For the first time, my 13-year-old daughter left our rented condo on her own to meet a friend on the mountain. Happy, confident, excited to see her BFF. The truth is that she was ready long before this to make the 10-minute journey solo, but I had still been going along pretending to be needed. Leaving the building, getting on the gondola, getting her skis from the locker. Ok, so maybe it has been quite a while since she needed me, but in my head, it sounded a lot scarier.
As she left, she grabbed a piece of fruit with one hand and hugged me with the other. It was somehow symbolic. She was getting on with it. She loves me, but she’s got this. And this started me thinking.
Each time we face a threshold where we are moving from one phase of our life to another, we must either learn to let go of what we are leaving behind and accept what lies ahead or possibly face some form of maladjustment that can manifest in so many ways. Anger, resentment, frustration, depression, and feelings of betrayal are all common manifestations of ruminating over the past. We create a thought and behavior loop without even knowing it. This can be due to many different causes, but it is often because we are caught off guard. We know our kids will move out someday (at least that is the plan), but when the reality hits, the blow can be a whopper.

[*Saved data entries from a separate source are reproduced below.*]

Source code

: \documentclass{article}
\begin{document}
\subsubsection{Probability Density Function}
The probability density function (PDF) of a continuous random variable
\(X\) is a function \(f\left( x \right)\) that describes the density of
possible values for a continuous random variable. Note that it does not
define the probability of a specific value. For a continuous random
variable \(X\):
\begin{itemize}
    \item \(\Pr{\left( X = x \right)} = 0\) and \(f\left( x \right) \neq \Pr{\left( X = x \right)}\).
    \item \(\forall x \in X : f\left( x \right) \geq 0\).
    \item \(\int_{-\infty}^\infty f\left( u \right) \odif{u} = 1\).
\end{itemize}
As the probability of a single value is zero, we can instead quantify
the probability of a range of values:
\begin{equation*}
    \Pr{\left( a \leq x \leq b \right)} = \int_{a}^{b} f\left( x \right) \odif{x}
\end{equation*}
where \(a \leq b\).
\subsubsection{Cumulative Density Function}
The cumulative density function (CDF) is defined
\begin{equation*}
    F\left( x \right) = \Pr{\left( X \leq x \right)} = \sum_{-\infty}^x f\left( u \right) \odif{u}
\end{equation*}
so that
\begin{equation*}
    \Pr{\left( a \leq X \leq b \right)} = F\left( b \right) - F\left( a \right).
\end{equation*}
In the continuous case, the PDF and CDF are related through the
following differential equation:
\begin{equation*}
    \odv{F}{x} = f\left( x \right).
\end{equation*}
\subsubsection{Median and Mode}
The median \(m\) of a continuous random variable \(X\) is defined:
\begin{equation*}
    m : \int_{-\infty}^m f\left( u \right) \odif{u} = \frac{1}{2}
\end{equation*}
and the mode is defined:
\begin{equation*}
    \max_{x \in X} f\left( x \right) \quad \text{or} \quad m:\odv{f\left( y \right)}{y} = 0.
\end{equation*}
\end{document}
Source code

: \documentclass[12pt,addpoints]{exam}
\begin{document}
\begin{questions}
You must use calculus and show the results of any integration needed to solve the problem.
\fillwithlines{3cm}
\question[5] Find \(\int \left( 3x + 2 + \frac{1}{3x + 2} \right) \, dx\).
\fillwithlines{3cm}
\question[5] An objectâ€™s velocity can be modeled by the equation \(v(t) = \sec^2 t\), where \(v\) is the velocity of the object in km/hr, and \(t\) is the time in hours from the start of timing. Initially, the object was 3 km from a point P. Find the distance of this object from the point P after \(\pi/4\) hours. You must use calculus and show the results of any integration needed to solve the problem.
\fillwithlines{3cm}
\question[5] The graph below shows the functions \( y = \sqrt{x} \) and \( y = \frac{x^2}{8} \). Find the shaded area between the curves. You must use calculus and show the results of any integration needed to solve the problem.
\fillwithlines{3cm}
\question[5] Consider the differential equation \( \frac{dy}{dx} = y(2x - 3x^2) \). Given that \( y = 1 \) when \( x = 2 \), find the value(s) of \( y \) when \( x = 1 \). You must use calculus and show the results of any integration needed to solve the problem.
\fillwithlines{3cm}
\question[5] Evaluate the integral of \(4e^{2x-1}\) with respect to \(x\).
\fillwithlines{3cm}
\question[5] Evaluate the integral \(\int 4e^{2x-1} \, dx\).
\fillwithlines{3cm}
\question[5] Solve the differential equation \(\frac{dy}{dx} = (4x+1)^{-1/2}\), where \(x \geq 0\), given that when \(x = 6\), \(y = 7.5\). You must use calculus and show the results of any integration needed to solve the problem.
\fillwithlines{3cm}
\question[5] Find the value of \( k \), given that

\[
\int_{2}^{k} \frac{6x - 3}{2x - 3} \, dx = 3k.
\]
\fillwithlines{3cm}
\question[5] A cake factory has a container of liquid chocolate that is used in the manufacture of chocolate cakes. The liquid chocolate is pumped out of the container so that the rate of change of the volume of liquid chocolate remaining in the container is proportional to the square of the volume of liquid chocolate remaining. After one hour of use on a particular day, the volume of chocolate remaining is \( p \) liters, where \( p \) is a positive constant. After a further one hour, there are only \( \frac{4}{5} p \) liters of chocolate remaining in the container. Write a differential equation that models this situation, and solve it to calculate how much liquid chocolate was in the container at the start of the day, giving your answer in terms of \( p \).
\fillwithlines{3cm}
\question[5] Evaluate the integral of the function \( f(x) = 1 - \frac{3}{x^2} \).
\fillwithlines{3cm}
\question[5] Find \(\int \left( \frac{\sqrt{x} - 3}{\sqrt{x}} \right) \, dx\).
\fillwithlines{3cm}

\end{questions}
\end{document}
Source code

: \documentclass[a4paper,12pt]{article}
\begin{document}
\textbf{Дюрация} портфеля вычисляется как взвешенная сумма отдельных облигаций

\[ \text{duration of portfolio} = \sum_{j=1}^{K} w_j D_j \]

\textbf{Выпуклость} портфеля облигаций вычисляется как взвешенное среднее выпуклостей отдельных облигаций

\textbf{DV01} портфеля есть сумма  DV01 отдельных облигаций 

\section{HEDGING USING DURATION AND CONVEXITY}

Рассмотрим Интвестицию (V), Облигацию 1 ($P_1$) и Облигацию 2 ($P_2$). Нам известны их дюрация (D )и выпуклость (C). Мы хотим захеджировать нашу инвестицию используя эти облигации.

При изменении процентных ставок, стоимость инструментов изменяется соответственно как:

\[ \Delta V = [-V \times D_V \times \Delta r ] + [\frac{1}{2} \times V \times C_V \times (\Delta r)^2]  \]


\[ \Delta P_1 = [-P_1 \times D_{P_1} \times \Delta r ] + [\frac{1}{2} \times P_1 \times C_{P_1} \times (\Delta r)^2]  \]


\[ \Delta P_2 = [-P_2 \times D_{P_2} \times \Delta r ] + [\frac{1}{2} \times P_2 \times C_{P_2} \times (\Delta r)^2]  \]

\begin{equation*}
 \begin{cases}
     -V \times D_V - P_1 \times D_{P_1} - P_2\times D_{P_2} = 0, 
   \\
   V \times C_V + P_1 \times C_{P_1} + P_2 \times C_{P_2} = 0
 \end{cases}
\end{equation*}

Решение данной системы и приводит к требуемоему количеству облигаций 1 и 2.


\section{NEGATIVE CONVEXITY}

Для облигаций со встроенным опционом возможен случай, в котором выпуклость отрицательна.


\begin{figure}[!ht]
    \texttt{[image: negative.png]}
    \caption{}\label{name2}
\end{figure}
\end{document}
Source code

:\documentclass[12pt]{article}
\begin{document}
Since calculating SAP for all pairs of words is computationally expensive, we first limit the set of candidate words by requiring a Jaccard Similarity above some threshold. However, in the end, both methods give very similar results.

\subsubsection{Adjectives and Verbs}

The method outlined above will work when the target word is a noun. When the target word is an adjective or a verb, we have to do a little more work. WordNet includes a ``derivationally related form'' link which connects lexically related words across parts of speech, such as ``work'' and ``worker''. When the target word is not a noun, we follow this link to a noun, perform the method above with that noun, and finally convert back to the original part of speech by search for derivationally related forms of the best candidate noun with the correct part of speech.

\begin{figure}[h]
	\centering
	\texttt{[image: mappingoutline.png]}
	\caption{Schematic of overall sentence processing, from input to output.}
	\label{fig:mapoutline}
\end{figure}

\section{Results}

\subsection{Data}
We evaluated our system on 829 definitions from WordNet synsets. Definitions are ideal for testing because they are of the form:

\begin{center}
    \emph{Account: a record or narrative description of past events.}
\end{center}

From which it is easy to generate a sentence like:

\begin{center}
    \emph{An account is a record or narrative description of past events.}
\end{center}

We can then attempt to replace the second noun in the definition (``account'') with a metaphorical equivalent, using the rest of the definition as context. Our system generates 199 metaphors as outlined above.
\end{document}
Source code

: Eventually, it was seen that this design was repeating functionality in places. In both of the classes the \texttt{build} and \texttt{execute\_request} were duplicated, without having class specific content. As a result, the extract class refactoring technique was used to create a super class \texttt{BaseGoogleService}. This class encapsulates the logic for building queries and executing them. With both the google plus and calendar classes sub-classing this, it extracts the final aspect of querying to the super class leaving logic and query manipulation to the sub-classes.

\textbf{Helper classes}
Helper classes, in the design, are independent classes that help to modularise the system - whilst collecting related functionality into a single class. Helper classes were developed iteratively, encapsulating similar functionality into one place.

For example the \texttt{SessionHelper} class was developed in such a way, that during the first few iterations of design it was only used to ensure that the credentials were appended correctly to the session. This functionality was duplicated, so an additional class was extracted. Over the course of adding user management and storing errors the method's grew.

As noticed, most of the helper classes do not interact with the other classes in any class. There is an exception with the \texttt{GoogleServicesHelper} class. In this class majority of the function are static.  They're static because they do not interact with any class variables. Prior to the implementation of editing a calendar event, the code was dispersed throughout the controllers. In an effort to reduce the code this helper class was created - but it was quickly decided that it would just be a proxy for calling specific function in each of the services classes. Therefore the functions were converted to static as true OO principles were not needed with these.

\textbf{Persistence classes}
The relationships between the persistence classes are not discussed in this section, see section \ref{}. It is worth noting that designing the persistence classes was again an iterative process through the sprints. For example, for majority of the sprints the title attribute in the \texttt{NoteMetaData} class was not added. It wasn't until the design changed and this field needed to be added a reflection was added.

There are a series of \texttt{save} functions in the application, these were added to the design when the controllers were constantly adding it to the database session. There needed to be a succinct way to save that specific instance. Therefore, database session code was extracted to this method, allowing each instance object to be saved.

This can have a significant effect on one’s health. All transitions can cause us to re-examine our identity. And for many of us, as our children grow up, we are facing the dreaded and much discussed Empty Nest Syndrome (ENS). So many residents of our town have high school aged children; all of us navigating the path ahead like a runway which ends in our young adults taking flight.
Letting go seems to be a big player in the successful navigation of ENS. For me, it means letting go of control, fear, and anxiety. My son is about to get his driver’s license and therefore will no longer need me as a complimentary (and much more punctual, might I add) Uber driver. Soon, he will be off to college, and not only will I not have any say in what he does day-to-day, but I won’t have the minute-to-minute knowledge of where he is (assuming I relinquish the various tracking apps our family uses). Worry is always the undercurrent. Will they be okay? Are they safe? Who are they with? We have to hope that we laid a solid enough foundation for them to make the right choices. We hope that they will turn to us when in need. We hope they will make sound decisions. And the frightening truth is, we just don’t know.
Each transition will have its own language. Nobody can blink and suddenly be at peace with where they are. But giving yourself the grace to experience the loss of that part of your life while looking toward the future seems to be a solid place to start.
As a first step, I am not meeting my almost 14-year-old daughter on the mountain today. And I promise to only track her once on her way back. What? It’s a start.